DATA SUPPLIED:
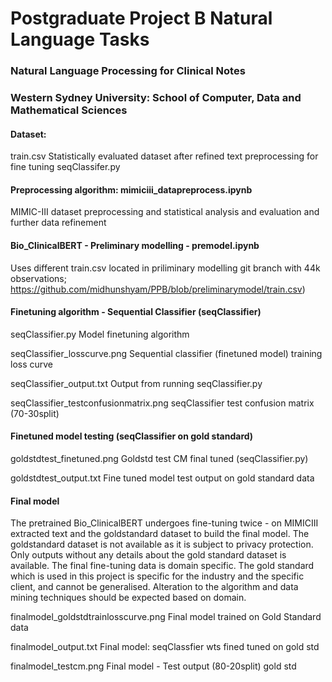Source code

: # Postgraduate Project B Natural Language Tasks
### Natural Language Processing for Clinical Notes

### Western Sydney University: School of Computer, Data and Mathematical Sciences


#### Dataset:
train.csv
Statistically evaluated dataset after refined text preprocessing for fine tuning seqClassifer.py

#### Preprocessing algorithm: mimiciii_datapreprocess.ipynb
MIMIC-III dataset preprocessing and statistical analysis and evaluation and further data refinement


#### Bio_ClinicalBERT - Preliminary modelling - premodel.ipynb
Uses different train.csv located in priliminary modelling git branch with 44k observations; https://github.com/midhunshyam/PPB/blob/preliminarymodel/train.csv)


#### Finetuning algorithm - Sequential Classifier (seqClassifier)

seqClassifier.py
Model finetuning algorithm

seqClassifier_losscurve.png
Sequential classifier (finetuned model) training loss curve

seqClassifier_output.txt
Output from running seqClassifier.py

seqClassifier_testconfusionmatrix.png
seqClassifier test confusion matrix (70-30split)


#### Finetuned model testing (seqClassifier on gold standard)

goldstdtest_finetuned.png
Goldstd test CM final tuned (seqClassifier.py)

goldstdtest_output.txt
Fine tuned model test output on gold standard data


#### Final model 

The pretrained Bio_ClinicalBERT undergoes fine-tuning twice - on MIMICIII extracted text and the goldstandard dataset to build the final model.
The goldstandard dataset is not available as it is subject to privacy protection. Only outputs without any details about the gold standard dataset is available. The final fine-tuning data is domain specific. The gold standard which is used in this project is specific for the industry and the specific client, and cannot be generalised. Alteration to the algorithm and data mining techniques should be expected based on domain.

finalmodel_goldstdtrainlosscurve.png
Final model trained on Gold Standard data

finalmodel_output.txt
Final model: seqClassfier wts fined tuned on gold std

finalmodel_testcm.png
Final model - Test output (80-20split) gold std



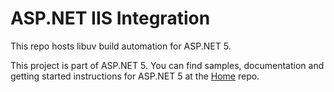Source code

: ASP.NET IIS Integration 
========

This repo hosts libuv build automation for ASP.NET 5. 

This project is part of ASP.NET 5. You can find samples, documentation and getting started instructions for ASP.NET 5 at the [Home](https://github.com/aspnet/home) repo.
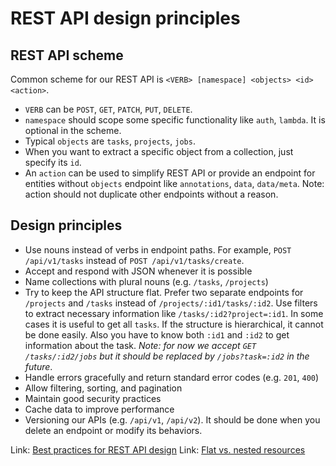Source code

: # REST API design principles

## REST API scheme

Common scheme for our REST API is `<VERB> [namespace] <objects> <id> <action>`.
- `VERB` can be `POST`, `GET`, `PATCH`, `PUT`, `DELETE`.
- `namespace` should scope some specific functionality like `auth`, `lambda`.
  It is optional in the scheme.
- Typical `objects` are `tasks`, `projects`, `jobs`.
- When you want to extract a specific object from a collection, just specify its `id`.
- An `action` can be used to simplify REST API or provide an endpoint for entities
  without `objects` endpoint like `annotations`, `data`, `data/meta`. Note: action
  should not duplicate other endpoints without a reason.

## Design principles
- Use nouns instead of verbs in endpoint paths. For example,
`POST /api/v1/tasks` instead of `POST /api/v1/tasks/create`.
- Accept and respond with JSON whenever it is possible
- Name collections with plural nouns (e.g. `/tasks`, `/projects`)
- Try to keep the API structure flat. Prefer two separate endpoints
for `/projects` and `/tasks` instead of `/projects/:id1/tasks/:id2`. Use
filters to extract necessary information like `/tasks/:id2?project=:id1`.
In some cases it is useful to get all `tasks`. If the structure is
hierarchical, it cannot be done easily. Also you have to know both `:id1`
and `:id2` to get information about the task.
_Note: for now we accept `GET /tasks/:id2/jobs` but it should be replaced
by `/jobs?task=:id2` in the future_.
- Handle errors gracefully and return standard error codes (e.g. `201`, `400`)
- Allow filtering, sorting, and pagination
- Maintain good security practices
- Cache data to improve performance
- Versioning our APIs (e.g. `/api/v1`, `/api/v2`). It should be done when you
delete an endpoint or modify its behaviors.

Link: [Best practices for REST API design](https://stackoverflow.blog/2020/03/02/best-practices-for-rest-api-design/)
Link: [Flat vs. nested resources](https://stackoverflow.com/questions/20951419/what-are-best-practices-for-rest-nested-resources)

WORK TO COMPLETE:
Your copy should hold each line above exactly and no pictures at all.

SOLUTION:
Source code

: # Postgraduate Project B Natural Language Tasks
### Natural Language Processing for Clinical Notes

### Western Sydney University: School of Computer, Data and Mathematical Sciences


#### Dataset:
train.csv
Statistically evaluated dataset after refined text preprocessing for fine tuning seqClassifer.py

#### Preprocessing algorithm: mimiciii_datapreprocess.ipynb
MIMIC-III dataset preprocessing and statistical analysis and evaluation and further data refinement


#### Bio_ClinicalBERT - Preliminary modelling - premodel.ipynb
Uses different train.csv located in priliminary modelling git branch with 44k observations; https://github.com/midhunshyam/PPB/blob/preliminarymodel/train.csv)


#### Finetuning algorithm - Sequential Classifier (seqClassifier)

seqClassifier.py
Model finetuning algorithm

seqClassifier_losscurve.png
Sequential classifier (finetuned model) training loss curve

seqClassifier_output.txt
Output from running seqClassifier.py

seqClassifier_testconfusionmatrix.png
seqClassifier test confusion matrix (70-30split)


#### Finetuned model testing (seqClassifier on gold standard)

goldstdtest_finetuned.png
Goldstd test CM final tuned (seqClassifier.py)

goldstdtest_output.txt
Fine tuned model test output on gold standard data


#### Final model 

The pretrained Bio_ClinicalBERT undergoes fine-tuning twice - on MIMICIII extracted text and the goldstandard dataset to build the final model.
The goldstandard dataset is not available as it is subject to privacy protection. Only outputs without any details about the gold standard dataset is available. The final fine-tuning data is domain specific. The gold standard which is used in this project is specific for the industry and the specific client, and cannot be generalised. Alteration to the algorithm and data mining techniques should be expected based on domain.

finalmodel_goldstdtrainlosscurve.png
Final model trained on Gold Standard data

finalmodel_output.txt
Final model: seqClassfier wts fined tuned on gold std

finalmodel_testcm.png
Final model - Test output (80-20split) gold std



Source code

: ASP.NET IIS Integration 
========

This repo hosts libuv build automation for ASP.NET 5. 

This project is part of ASP.NET 5. You can find samples, documentation and getting started instructions for ASP.NET 5 at the [Home](https://github.com/aspnet/home) repo.
Source code

: # REST API design principles

## REST API scheme

Common scheme for our REST API is `<VERB> [namespace] <objects> <id> <action>`.
- `VERB` can be `POST`, `GET`, `PATCH`, `PUT`, `DELETE`.
- `namespace` should scope some specific functionality like `auth`, `lambda`.
  It is optional in the scheme.
- Typical `objects` are `tasks`, `projects`, `jobs`.
- When you want to extract a specific object from a collection, just specify its `id`.
- An `action` can be used to simplify REST API or provide an endpoint for entities
  without `objects` endpoint like `annotations`, `data`, `data/meta`. Note: action
  should not duplicate other endpoints without a reason.

## Design principles
- Use nouns instead of verbs in endpoint paths. For example,
`POST /api/v1/tasks` instead of `POST /api/v1/tasks/create`.
- Accept and respond with JSON whenever it is possible
- Name collections with plural nouns (e.g. `/tasks`, `/projects`)
- Try to keep the API structure flat. Prefer two separate endpoints
for `/projects` and `/tasks` instead of `/projects/:id1/tasks/:id2`. Use
filters to extract necessary information like `/tasks/:id2?project=:id1`.
In some cases it is useful to get all `tasks`. If the structure is
hierarchical, it cannot be done easily. Also you have to know both `:id1`
and `:id2` to get information about the task.
_Note: for now we accept `GET /tasks/:id2/jobs` but it should be replaced
by `/jobs?task=:id2` in the future_.
- Handle errors gracefully and return standard error codes (e.g. `201`, `400`)
- Allow filtering, sorting, and pagination
- Maintain good security practices
- Cache data to improve performance
- Versioning our APIs (e.g. `/api/v1`, `/api/v2`). It should be done when you
delete an endpoint or modify its behaviors.

Link: [Best practices for REST API design](https://stackoverflow.blog/2020/03/02/best-practices-for-rest-api-design/)
Link: [Flat vs. nested resources](https://stackoverflow.com/questions/20951419/what-are-best-practices-for-rest-nested-resources)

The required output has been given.